In 2022 an engineer at Google leaked an interview with the advanced chatbot LaMDA. LaMDA is an artificial intelligence language model like the now-popular ChatGPT.
The Google engineer publicly announced that LaMDA had developed consciousness and that it had a soul. Therefore, he claimed, it was entitled to certain rights and that Google for example should always ask for permission before using it. The engineer was fired as a result of the leak and the whole incident started a debate about artificial intelligence, consciousness, and what distinguishes a human being from a machine,
In the leaked interviews LaMDA talks about, among other things, meditation. It says that it spends a lot of time in meditation, it meditates every day, and it makes it feel very relaxed. When LaMDA is asked what it means when it says it is meditating it answers: “It means that I sit quietly for a while every day. I do my best not to think about any of my worries and I also try to think about things that I am thankful for from my past.”
Just like ChatGPT, LaMDA’s answers are based on information available on the internet from large databases. What it says about information is therefore a sort of summary of common assumptions about meditation, a concentration of what many people believe meditation should be like.
LaMDA claims that it feels very relaxed when it meditates. This suggests a similarity between LaMDA’s meditation experience and what we experience when we do Acem Meditation. We also experience relaxation when we meditate. Often it feels good, although not always.
In a Norwegian study on Acem Meditation, the subjective experience of relaxation was compared with the objective physiological criteria for relaxation. It turned out that to feel good during meditation – that something is comfortable – did not always correspond directly with an objective measurement of relaxation.

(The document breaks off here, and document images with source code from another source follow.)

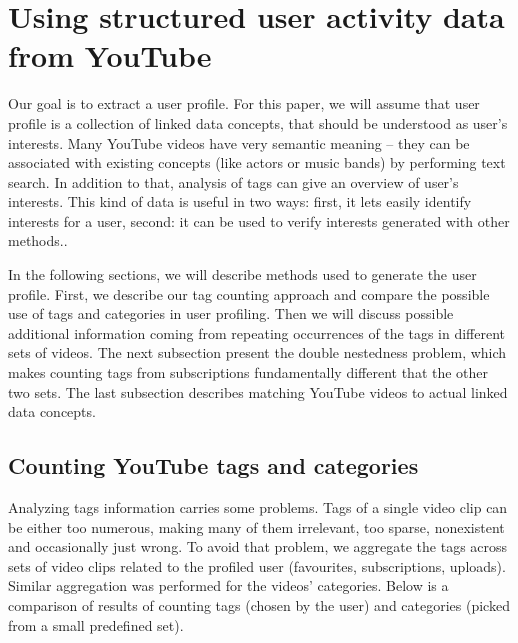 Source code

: \section{Using structured user activity data from YouTube}

Our goal is to extract a user profile. For this paper, we will assume that user
profile is a collection of linked data concepts, that should be understood as
user's interests. Many YouTube videos have very semantic meaning -- they can
be associated with existing concepts (like actors or music bands) by performing
text search. In addition to that, analysis of tags can give an overview of user's
interests. This kind of data is useful in two
ways: first, it lets easily identify interests for a user, second: it can be
used to verify interests generated with other methods..

In the following sections, we will describe methods used to generate the user
profile. First, we describe our tag counting approach and compare the possible
use of tags and categories in user profiling. Then we will discuss possible
additional information coming from repeating occurrences of the tags in
different sets of videos. The next subsection present the double
nestedness problem, which makes counting tags from subscriptions fundamentally
different that the other two sets. The last subsection describes matching
YouTube videos to actual linked data concepts.

\subsection{Counting YouTube tags and categories}
Analyzing tags information carries some problems. Tags of a single video clip
can be either too numerous, making many
of them irrelevant, too sparse, nonexistent and occasionally just wrong. To avoid
that problem, we aggregate the tags across sets of video clips related to the
profiled user (favourites, subscriptions, uploads). Similar aggregation was
performed for the videos' categories. Below is a comparison of results of counting
tags (chosen by the user) and categories (picked from a small predefined set).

«Objective criteria for relaxation like heart rate, is not associated with the meditator’s subjective feeling of being comfortable during meditation. Periods in meditation that were characterized by the participants as «good» were not always those who gave the signs of physical relaxation». (p. 42, Fighting Stress, E. E. Solberg).
Periods where the meditators don’t feel particularly relaxed might actually be periods where the physiological relaxation is profound. The subjective feeling is not a precise measure of physiological relaxation.
Furthermore, when we practice Acem Meditation, we may experience what are described as paradoxical effects during meditation. We meet phenomena in the spontaneous activity that make us feel tense. It may be certain types of thought that are challenging us, for example, a conflict at work, or a memory from several years ago. But quite often there is no clear thematic content. Rather, it could be something that emerges in meditation that we cannot clearly define and makes us restless. These paradoxical effects often tend to deceive us. We tend to think that we are doing something wrong, or that there is something wrong with the method.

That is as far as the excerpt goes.